The European housing shortage following World War I led to new European design solutions creating improved living conditions that were popularized in the Garden City Movement. The Garden City Movement was a concept initiated in late nineteenth-century England. An early exposition of Garden City principles was contained in Ebenezer Howard's 1902 book, Garden Cities of To-morrow. English Garden City planning concepts were introduced to the United States in the early twentieth century. Americans Clarence Stein and Henry Wright were instrumental in promoting Garden City planning in the 1920s. In his book Towards New Towns for America, Stein explained his process for integrating European housing solutions and American lifestyles.

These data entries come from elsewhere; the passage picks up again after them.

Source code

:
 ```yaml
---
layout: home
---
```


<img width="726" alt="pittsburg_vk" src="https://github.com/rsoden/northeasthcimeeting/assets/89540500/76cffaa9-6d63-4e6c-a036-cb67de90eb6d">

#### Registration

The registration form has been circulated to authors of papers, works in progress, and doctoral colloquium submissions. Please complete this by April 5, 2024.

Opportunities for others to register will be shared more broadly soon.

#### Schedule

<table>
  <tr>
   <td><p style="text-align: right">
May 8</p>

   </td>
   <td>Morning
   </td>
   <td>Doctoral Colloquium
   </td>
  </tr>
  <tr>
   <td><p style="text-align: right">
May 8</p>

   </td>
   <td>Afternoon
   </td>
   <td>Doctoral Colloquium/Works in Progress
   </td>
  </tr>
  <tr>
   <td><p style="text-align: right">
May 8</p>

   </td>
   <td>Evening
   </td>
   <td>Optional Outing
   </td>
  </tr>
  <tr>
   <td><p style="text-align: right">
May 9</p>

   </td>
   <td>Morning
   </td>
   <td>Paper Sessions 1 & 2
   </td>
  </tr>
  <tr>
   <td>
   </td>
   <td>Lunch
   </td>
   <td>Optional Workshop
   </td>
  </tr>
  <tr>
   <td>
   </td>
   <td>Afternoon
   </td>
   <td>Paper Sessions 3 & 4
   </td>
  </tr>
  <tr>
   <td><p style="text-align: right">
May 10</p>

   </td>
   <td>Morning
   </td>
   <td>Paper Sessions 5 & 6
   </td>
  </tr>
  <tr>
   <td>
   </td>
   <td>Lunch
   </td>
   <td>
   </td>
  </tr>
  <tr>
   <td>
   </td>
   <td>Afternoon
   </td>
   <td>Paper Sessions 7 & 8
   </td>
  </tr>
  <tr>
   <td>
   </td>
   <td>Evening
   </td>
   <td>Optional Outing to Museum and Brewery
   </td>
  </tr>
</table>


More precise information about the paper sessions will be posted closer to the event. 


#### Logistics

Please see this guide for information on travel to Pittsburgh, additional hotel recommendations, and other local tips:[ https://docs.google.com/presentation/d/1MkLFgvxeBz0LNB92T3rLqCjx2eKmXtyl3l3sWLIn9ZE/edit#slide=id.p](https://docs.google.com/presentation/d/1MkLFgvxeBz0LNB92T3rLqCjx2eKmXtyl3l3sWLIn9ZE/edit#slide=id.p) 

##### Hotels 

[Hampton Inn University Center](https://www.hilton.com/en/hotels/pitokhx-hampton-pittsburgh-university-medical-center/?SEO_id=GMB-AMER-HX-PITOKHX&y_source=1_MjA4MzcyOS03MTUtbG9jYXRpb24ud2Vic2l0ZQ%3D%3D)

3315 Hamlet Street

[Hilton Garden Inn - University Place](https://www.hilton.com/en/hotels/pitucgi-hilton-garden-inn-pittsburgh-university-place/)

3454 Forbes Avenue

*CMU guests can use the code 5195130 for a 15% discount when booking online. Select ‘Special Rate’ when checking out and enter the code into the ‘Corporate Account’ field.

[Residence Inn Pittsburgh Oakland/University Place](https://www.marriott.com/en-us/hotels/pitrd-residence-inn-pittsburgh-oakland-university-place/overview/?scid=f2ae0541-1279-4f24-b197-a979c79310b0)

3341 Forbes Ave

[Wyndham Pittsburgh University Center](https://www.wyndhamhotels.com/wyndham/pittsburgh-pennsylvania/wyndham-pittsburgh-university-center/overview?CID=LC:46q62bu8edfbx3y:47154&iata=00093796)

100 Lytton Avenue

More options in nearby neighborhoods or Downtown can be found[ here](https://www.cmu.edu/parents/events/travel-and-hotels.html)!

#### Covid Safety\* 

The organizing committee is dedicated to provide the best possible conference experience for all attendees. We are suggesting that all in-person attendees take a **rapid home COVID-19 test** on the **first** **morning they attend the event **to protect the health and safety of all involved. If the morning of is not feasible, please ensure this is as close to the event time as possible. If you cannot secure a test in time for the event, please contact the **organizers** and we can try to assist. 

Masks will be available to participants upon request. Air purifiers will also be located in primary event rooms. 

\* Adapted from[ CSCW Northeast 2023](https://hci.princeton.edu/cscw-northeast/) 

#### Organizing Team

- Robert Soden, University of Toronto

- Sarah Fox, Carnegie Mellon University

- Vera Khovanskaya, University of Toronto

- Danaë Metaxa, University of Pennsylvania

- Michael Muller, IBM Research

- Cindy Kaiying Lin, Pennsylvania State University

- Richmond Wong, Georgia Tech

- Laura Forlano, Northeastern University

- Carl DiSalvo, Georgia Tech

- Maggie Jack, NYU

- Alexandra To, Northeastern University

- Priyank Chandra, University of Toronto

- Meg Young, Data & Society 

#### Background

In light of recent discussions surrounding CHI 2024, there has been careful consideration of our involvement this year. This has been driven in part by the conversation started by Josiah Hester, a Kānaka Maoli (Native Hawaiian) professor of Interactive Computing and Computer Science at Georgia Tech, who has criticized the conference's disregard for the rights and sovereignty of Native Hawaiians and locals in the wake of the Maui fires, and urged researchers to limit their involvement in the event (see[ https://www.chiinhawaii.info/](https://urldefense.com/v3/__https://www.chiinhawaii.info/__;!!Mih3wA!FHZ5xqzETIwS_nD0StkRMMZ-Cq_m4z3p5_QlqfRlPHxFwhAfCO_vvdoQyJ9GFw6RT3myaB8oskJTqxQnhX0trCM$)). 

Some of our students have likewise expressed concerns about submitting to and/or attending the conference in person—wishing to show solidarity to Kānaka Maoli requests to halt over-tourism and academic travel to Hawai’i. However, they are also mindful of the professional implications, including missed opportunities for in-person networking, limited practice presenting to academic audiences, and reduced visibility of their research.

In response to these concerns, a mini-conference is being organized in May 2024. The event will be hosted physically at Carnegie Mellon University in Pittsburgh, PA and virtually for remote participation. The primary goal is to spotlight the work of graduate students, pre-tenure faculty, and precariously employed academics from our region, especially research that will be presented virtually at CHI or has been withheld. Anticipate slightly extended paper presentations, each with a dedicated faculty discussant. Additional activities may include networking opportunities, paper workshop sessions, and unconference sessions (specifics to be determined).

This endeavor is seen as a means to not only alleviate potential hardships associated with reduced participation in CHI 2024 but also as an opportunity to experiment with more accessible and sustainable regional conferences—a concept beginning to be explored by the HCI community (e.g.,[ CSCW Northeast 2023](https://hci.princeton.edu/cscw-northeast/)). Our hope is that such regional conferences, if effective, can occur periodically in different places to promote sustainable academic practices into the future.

Wright and Stein designed the Sunnyside Gardens complex in New York City, built in 1924-29, incorporating European Garden City design concepts. Stein felt that some alterations to European Garden City practices would make them more compatible with American needs. Sunnyside Gardens was planned and built in hopes of marketing the idea to New York City's Housing Corporation. The site's advantages included close proximity to the city center, cheap land values, and access to the city utilities. Although the Sunnyside Garden design was successful, Stein considered it a stepping-stone to his design for Radburn, New Jersey, which became America's first Garden City. The Radburn site was in Fairlawn, New Jersey, and this American Garden City design combined European Garden City concepts with tenants' need for automobiles in an area where public transportation was inadequate and expensive. Specialized routes were built for either pedestrian or motor vehicle use. Pedestrian walkways and vehicle areas were kept separate in order to keep vehicles out of view. Houses were "turned around" in order to have living quarters and sleeping rooms face towards the gardens and parks while service rooms fronted on access roads. The park was considered the "backbone" of the project.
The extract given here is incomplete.